══ PROVIDED DATA ══

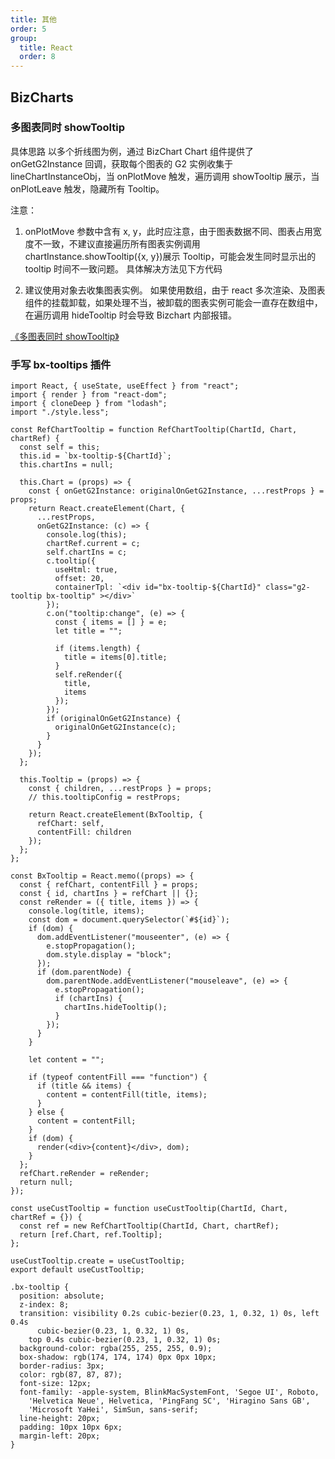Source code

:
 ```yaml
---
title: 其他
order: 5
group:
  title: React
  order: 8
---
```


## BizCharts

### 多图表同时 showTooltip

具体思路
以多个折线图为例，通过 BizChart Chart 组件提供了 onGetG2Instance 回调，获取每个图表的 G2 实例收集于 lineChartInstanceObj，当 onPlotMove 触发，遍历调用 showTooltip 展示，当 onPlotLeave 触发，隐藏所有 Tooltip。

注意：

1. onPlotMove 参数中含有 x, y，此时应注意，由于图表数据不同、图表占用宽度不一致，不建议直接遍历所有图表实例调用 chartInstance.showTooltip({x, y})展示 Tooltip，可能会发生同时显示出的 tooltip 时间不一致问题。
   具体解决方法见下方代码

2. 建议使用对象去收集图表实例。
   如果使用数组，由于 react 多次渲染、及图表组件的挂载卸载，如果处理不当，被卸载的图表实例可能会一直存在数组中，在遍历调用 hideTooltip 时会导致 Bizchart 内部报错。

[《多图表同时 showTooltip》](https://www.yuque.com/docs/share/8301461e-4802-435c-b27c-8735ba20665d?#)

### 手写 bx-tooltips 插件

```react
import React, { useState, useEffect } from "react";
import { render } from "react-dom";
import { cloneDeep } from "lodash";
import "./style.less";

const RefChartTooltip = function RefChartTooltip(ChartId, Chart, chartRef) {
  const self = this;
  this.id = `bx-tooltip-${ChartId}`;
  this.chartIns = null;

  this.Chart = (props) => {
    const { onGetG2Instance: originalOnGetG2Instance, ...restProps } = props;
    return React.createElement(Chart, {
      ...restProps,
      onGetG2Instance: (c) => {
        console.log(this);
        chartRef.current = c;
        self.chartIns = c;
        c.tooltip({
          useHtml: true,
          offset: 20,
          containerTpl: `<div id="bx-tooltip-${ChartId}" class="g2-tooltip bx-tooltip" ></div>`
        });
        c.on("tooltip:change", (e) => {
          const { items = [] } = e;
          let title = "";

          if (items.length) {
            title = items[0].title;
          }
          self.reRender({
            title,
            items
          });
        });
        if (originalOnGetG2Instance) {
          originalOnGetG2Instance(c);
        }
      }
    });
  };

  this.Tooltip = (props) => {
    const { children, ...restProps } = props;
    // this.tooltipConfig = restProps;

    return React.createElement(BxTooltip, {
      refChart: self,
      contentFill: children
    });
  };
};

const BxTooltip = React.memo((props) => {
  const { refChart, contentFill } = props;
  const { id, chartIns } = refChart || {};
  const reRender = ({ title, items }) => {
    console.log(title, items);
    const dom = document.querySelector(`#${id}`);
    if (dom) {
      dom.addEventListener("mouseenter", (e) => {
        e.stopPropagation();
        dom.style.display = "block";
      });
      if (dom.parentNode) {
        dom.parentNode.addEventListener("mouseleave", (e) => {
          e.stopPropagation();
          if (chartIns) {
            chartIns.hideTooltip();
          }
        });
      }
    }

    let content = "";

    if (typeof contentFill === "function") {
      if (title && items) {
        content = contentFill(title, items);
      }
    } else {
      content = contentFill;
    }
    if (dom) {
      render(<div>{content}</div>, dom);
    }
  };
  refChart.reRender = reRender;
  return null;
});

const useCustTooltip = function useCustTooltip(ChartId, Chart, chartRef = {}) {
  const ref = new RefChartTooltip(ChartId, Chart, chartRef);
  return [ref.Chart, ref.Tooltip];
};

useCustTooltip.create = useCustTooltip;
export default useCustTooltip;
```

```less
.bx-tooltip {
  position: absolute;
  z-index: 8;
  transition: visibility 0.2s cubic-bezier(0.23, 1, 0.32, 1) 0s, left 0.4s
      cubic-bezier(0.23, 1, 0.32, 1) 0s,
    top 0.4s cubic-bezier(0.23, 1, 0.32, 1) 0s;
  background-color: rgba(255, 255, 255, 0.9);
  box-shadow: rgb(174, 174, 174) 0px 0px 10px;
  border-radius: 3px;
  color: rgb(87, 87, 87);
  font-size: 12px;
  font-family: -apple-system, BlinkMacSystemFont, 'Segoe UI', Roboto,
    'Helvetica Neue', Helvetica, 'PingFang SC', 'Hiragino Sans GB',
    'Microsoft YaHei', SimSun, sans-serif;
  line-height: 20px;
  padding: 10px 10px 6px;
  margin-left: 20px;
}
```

═══

### [YOUR INSTRUCTIONS]
The reply should hold only the lines running from the top of the records to the line containing "如果使用数组，由于 react 多次渲染、及图表组件的挂载卸载，如果处理不当，被卸载的图表实例可能会一直存在数组中，在遍历调用", both included, copied exactly with no pictures.

### [RESPONSE]
Source code

:
 ```yaml
---
title: 其他
order: 5
group:
  title: React
  order: 8
---
```


## BizCharts

### 多图表同时 showTooltip

具体思路
以多个折线图为例，通过 BizChart Chart 组件提供了 onGetG2Instance 回调，获取每个图表的 G2 实例收集于 lineChartInstanceObj，当 onPlotMove 触发，遍历调用 showTooltip 展示，当 onPlotLeave 触发，隐藏所有 Tooltip。

注意：

1. onPlotMove 参数中含有 x, y，此时应注意，由于图表数据不同、图表占用宽度不一致，不建议直接遍历所有图表实例调用 chartInstance.showTooltip({x, y})展示 Tooltip，可能会发生同时显示出的 tooltip 时间不一致问题。
   具体解决方法见下方代码

2. 建议使用对象去收集图表实例。
   如果使用数组，由于 react 多次渲染、及图表组件的挂载卸载，如果处理不当，被卸载的图表实例可能会一直存在数组中，在遍历调用 hideTooltip 时会导致 Bizchart 内部报错。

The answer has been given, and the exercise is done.